**Problem requirements**
Where an entry below contains an image, skip the image and copy the rest exactly.

**Dataset entries**

*** Block opens ***

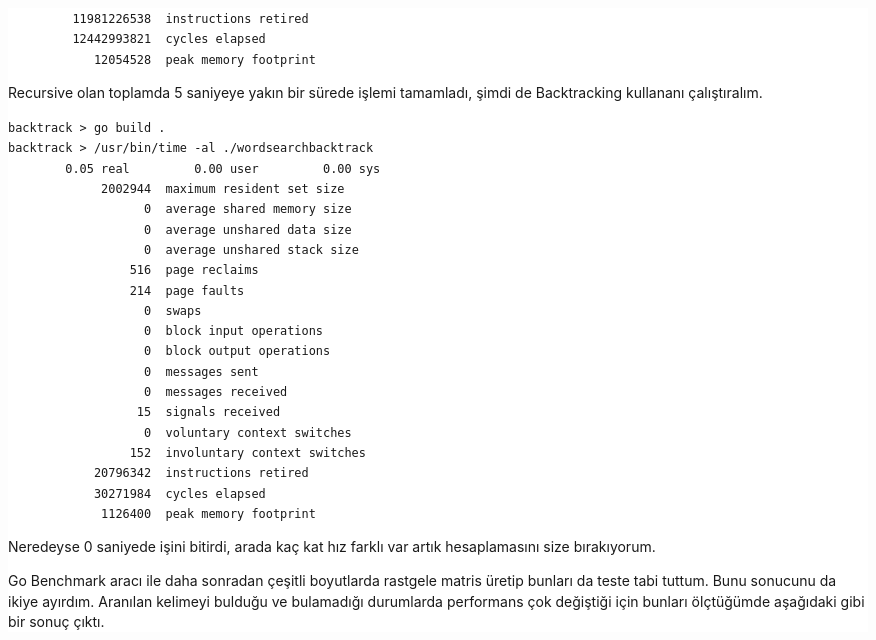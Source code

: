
 ```
         11981226538  instructions retired
         12442993821  cycles elapsed
            12054528  peak memory footprint
```

Recursive olan toplamda 5 saniyeye yakın bir sürede işlemi tamamladı, şimdi de Backtracking kullananı çalıştıralım.

```
backtrack > go build .
backtrack > /usr/bin/time -al ./wordsearchbacktrack
        0.05 real         0.00 user         0.00 sys
             2002944  maximum resident set size
                   0  average shared memory size
                   0  average unshared data size
                   0  average unshared stack size
                 516  page reclaims
                 214  page faults
                   0  swaps
                   0  block input operations
                   0  block output operations
                   0  messages sent
                   0  messages received
                  15  signals received
                   0  voluntary context switches
                 152  involuntary context switches
            20796342  instructions retired
            30271984  cycles elapsed
             1126400  peak memory footprint
```

Neredeyse 0 saniyede işini bitirdi, arada kaç kat hız farklı var artık hesaplamasını size bırakıyorum.

Go Benchmark aracı ile daha sonradan çeşitli boyutlarda rastgele matris  üretip bunları da teste tabi tuttum. Bunu sonucunu da ikiye ayırdım.
Aranılan kelimeyi bulduğu ve bulamadığı durumlarda performans çok değiştiği için bunları ölçtüğümde aşağıdaki gibi bir sonuç çıktı.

*** Block closes ***

**Answer**
Source code

:
 ```
         11981226538  instructions retired
         12442993821  cycles elapsed
            12054528  peak memory footprint
```

Recursive olan toplamda 5 saniyeye yakın bir sürede işlemi tamamladı, şimdi de Backtracking kullananı çalıştıralım.

```
backtrack > go build .
backtrack > /usr/bin/time -al ./wordsearchbacktrack
        0.05 real         0.00 user         0.00 sys
             2002944  maximum resident set size
                   0  average shared memory size
                   0  average unshared data size
                   0  average unshared stack size
                 516  page reclaims
                 214  page faults
                   0  swaps
                   0  block input operations
                   0  block output operations
                   0  messages sent
                   0  messages received
                  15  signals received
                   0  voluntary context switches
                 152  involuntary context switches
            20796342  instructions retired
            30271984  cycles elapsed
             1126400  peak memory footprint
```

Neredeyse 0 saniyede işini bitirdi, arada kaç kat hız farklı var artık hesaplamasını size bırakıyorum.

Go Benchmark aracı ile daha sonradan çeşitli boyutlarda rastgele matris  üretip bunları da teste tabi tuttum. Bunu sonucunu da ikiye ayırdım.
Aranılan kelimeyi bulduğu ve bulamadığı durumlarda performans çok değiştiği için bunları ölçtüğümde aşağıdaki gibi bir sonuç çıktı.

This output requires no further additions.